Emerin modulates spatial organization of chromosome territories in cells on softer matrices.

Cells perceive and relay external mechanical forces into the nucleus through the nuclear envelope. Here we examined the effect of lowering substrate stiffness as a paradigm to address the impact of altered mechanical forces on nuclear structure-function relationships. RNA sequencing of cells on softer matrices revealed significant transcriptional imbalances, predominantly in chromatin associated processes and transcriptional deregulation of human Chromosome 1. Furthermore, 3-Dimensional fluorescence in situ hybridization (3D-FISH) analyses showed a significant mislocalization of Chromosome 1 and 19 Territories (CT) into the nuclear interior, consistent with their transcriptional deregulation. However, CT18 with relatively lower transcriptional dysregulation, also mislocalized into the nuclear interior.
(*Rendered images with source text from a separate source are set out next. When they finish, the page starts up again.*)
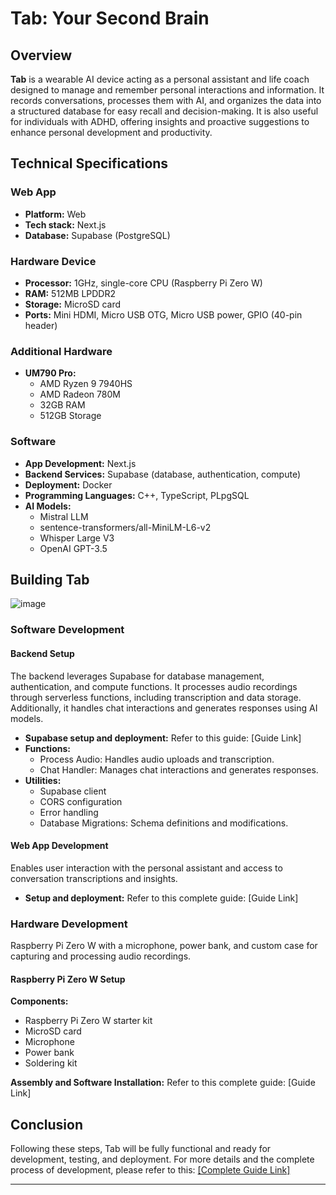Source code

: # Tab: Your Second Brain

## Overview
**Tab** is a wearable AI device acting as a personal assistant and life coach designed to manage and remember personal interactions and information. It records conversations, processes them with AI, and organizes the data into a structured database for easy recall and decision-making. It is also useful for individuals with ADHD, offering insights and proactive suggestions to enhance personal development and productivity.

## Technical Specifications

### Web App
- **Platform:** Web
- **Tech stack:** Next.js
- **Database:** Supabase (PostgreSQL)

### Hardware Device
- **Processor:** 1GHz, single-core CPU (Raspberry Pi Zero W)
- **RAM:** 512MB LPDDR2
- **Storage:** MicroSD card
- **Ports:** Mini HDMI, Micro USB OTG, Micro USB power, GPIO (40-pin header)

### Additional Hardware
- **UM790 Pro:**
  - AMD Ryzen 9 7940HS
  - AMD Radeon 780M
  - 32GB RAM
  - 512GB Storage

### Software
- **App Development:** Next.js
- **Backend Services:** Supabase (database, authentication, compute)
- **Deployment:** Docker
- **Programming Languages:** C++, TypeScript, PLpgSQL
- **AI Models:**
  - Mistral LLM
  - sentence-transformers/all-MiniLM-L6-v2
  - Whisper Large V3
  - OpenAI GPT-3.5

## Building Tab
![image](https://github.com/user-attachments/assets/bba703e2-4e91-4d9a-bbb9-e27e5edd0d3b)

### Software Development

#### Backend Setup
The backend leverages Supabase for database management, authentication, and compute functions. It processes audio recordings through serverless functions, including transcription and data storage. Additionally, it handles chat interactions and generates responses using AI models.

- **Supabase setup and deployment:** Refer to this guide: [Guide Link]
- **Functions:**
  - Process Audio: Handles audio uploads and transcription.
  - Chat Handler: Manages chat interactions and generates responses.
- **Utilities:**
  - Supabase client
  - CORS configuration
  - Error handling
  - Database Migrations: Schema definitions and modifications.

#### Web App Development
Enables user interaction with the personal assistant and access to conversation transcriptions and insights.

- **Setup and deployment:** Refer to this complete guide: [Guide Link]

### Hardware Development
Raspberry Pi Zero W with a microphone, power bank, and custom case for capturing and processing audio recordings.

#### Raspberry Pi Zero W Setup

**Components:**
- Raspberry Pi Zero W starter kit
- MicroSD card
- Microphone
- Power bank
- Soldering kit

**Assembly and Software Installation:** Refer to this complete guide: [Guide Link]

## Conclusion
Following these steps, Tab will be fully functional and ready for development, testing, and deployment. For more details and the complete process of development, please refer to this: [[Complete Guide Link]](https://www.hackster.io/tab/tab-your-second-brain-ce348c)

---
Furthermore, nuclear Lamins that regulate chromosome positioning, were mislocalized into the nuclear interior in response to lowered matrix stiffness. Notably, Lamin B2 overexpression retained CT18 near the nuclear periphery in cells on softer matrices. While, cells on softer matrices also activated emerin phosphorylation at a novel Tyr99 residue, the inhibition of which in a phospho-deficient mutant (emerinY99F), selectively retained chromosome 18 and 19 but not chromosome 1 territories at their conserved nuclear locations. Taken together, emerin functions as a key mechanosensor, that modulates the spatial organization of chromosome territories in the interphase nucleus.